Firstly, I have to say that it's totally awesome that I am writing this at all, and it's entirely due to the cool stuff done by people other than me. Yes! News about other people doing cool stuff with my half-baked ideas, how cool is that?
OK, DNS is approximately the ideal application for tries. It needs a data structure with key/value lookup and lexically ordered traversal.
When qp tries were new, I got some very positive feedback from Marek Vavrusa who I think was at CZ.NIC at the time. As well as being the Czech DNS registry, they also develop their own very competitive DNS server software. Clearly the potential for a win there, but I didn't have time to push a side project to production quality, nor any expectation that anyone else would do the work.
But, in November I got email from Vladimír Čunát telling me he had reimplemented qp tries to fix the portability bugs and missing features (such as prefix searches) in my qp trie code, and added it to Knot DNS. Knot was previously using a HAT trie.
Vladimír said qp tries could reduce total server RSS by more than 50% in a mass hosting test case. Although qp tries can be slower than HAT tries in some synthetic benchmarks (more indirections due to checking a nybble per node rather than a byte per node) this effect is too small to make a non-negligible difference to Knot.
So, qp tries were a pretty good improvement. Thanks, Vladimír, for making such effective use of my ideas!
(I've written some notes on more memory-efficient DNS name lookups in qp tries in case anyone wants to help make it even better...)
Shortly before Christmas I spotted that Frank Denis has a qp trie implementation in Rust!
Sadly I'm still only appreciating Rust from a distance, but when I find some time to try it out properly, this will be top of my list of things to hack around with!

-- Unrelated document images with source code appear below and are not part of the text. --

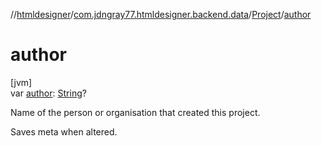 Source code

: //[htmldesigner](../../../index.md)/[com.jdngray77.htmldesigner.backend.data](../index.md)/[Project](index.md)/[author](author.md)

# author

[jvm]\
var [author](author.md): [String](https://kotlinlang.org/api/latest/jvm/stdlib/kotlin/-string/index.html)?

Name of the person or organisation that created this project.

Saves meta when altered.
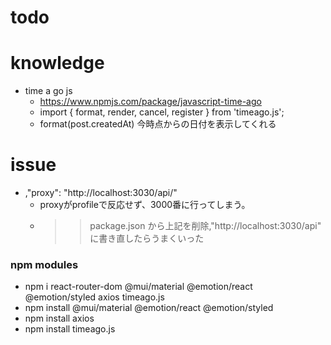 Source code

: # todo

# knowledge
- time a go js
  - https://www.npmjs.com/package/javascript-time-ago
  - import { format, render, cancel, register } from 'timeago.js';
  - format(post.createdAt) 今時点からの日付を表示してくれる

# issue
- ,"proxy": "http://localhost:3030/api/"
  - proxyがprofileで反応せず、3000番に行ってしまう。
  - >> package.json から上記を削除,"http://localhost:3030/api" に書き直したらうまくいった

### npm modules 
- npm i react-router-dom @mui/material @emotion/react @emotion/styled axios timeago.js
- npm install @mui/material @emotion/react @emotion/styled
- npm install axios
- npm install timeago.js
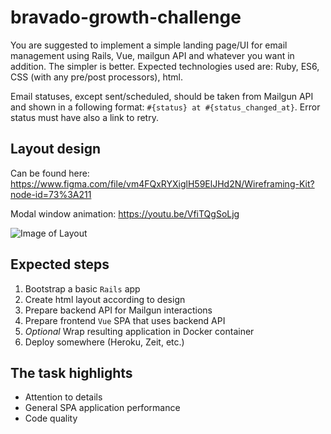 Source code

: # bravado-growth-challenge

You are suggested to implement a simple landing page/UI for email management using Rails, Vue, mailgun API and whatever you want in addition. The simpler is better. Expected technologies used are: Ruby, ES6, CSS (with any pre/post processors), html.

Email statuses, except sent/scheduled, should be taken from Mailgun API and shown in a following format: `#{status} at #{status_changed_at}`. Error status must have also a link to retry.

## Layout design

Can be found here: https://www.figma.com/file/vm4FQxRYXiglH59ElJHd2N/Wireframing-Kit?node-id=73%3A211

Modal window animation: https://youtu.be/VfiTQgSoLjg

![Image of Layout](https://i.imgur.com/5PvHoV8.png)

## Expected steps

1. Bootstrap a basic `Rails` app
2. Create html layout according to design
3. Prepare backend API for Mailgun interactions
4. Prepare frontend `Vue` SPA that uses backend API
5. *Optional* Wrap resulting application in Docker container
6. Deploy somewhere (Heroku, Zeit, etc.)

## The task highlights

* Attention to details
* General SPA application performance
* Code quality
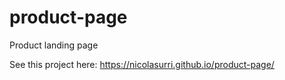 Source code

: # product-page
Product landing page

See this project here: https://nicolasurri.github.io/product-page/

I think qp tries are an interesting test case for Rust, because at the
core of the data structure is a tightly packed two word union with
type tags tucked into the low order bits of a pointer. It is dirty
low-level C, but in principle it ought to work nicely as a Rust
enum, provided Rust can be persuaded to make the same layout
optimizations. In my head a qp trie is a parametric recursive
algebraic data type, and I wish there were a programming language with
which I could express that clearly.
So, thanks, Frank, for giving me an extra incentive to try out Rust! Also, Frank's Twitter feed is ace, you should totally follow him.
Today I had a conversation on Twitter with @tef who has some really interesting ideas about possible improvements to qp tries.
One of the weaknesses of qp-tries, at least in my proof-of-concept implementation, is the allocator is called for every insert or delete. C's allocator is relatively heavyweight (compared to languages with tightly-coupled GCs) so it's not great to call it so frequently.
(Bagwell's HAMT paper was a major inspiration for qp tries, and he goes into some detail describing his custom allocator. It makes me feel like I'm slacking!)
There's an important trade-off between small memory size and keeping
some spare space to avoid realloc() calls. I have erred on the side of
optimizing for simple allocator calls and small data structure size at
the cost of greater allocator stress.
@tef suggested adding extra space to each node for use as a write
buffer, in a similar way to "fractal tree"
indexes..
As well as avoiding calls to realloc(), a write buffer could avoid
malloc() calls for inserting new nodes. I was totally nerd
sniped by his cool ideas!
After some intensive thinking I worked out a sketch of how write buffers might amortize allocation in qp tries. I don't think it quite matches what tef had in mind, but it's definitely intriguing. It's very tempting to steal some time to turn the sketch into code, but I fear I need to focus more on things that are directly helpful to my colleagues...
Anyway, thanks, tef, for the inspiring conversation! It also, tangentially, led me to write this item for my blog.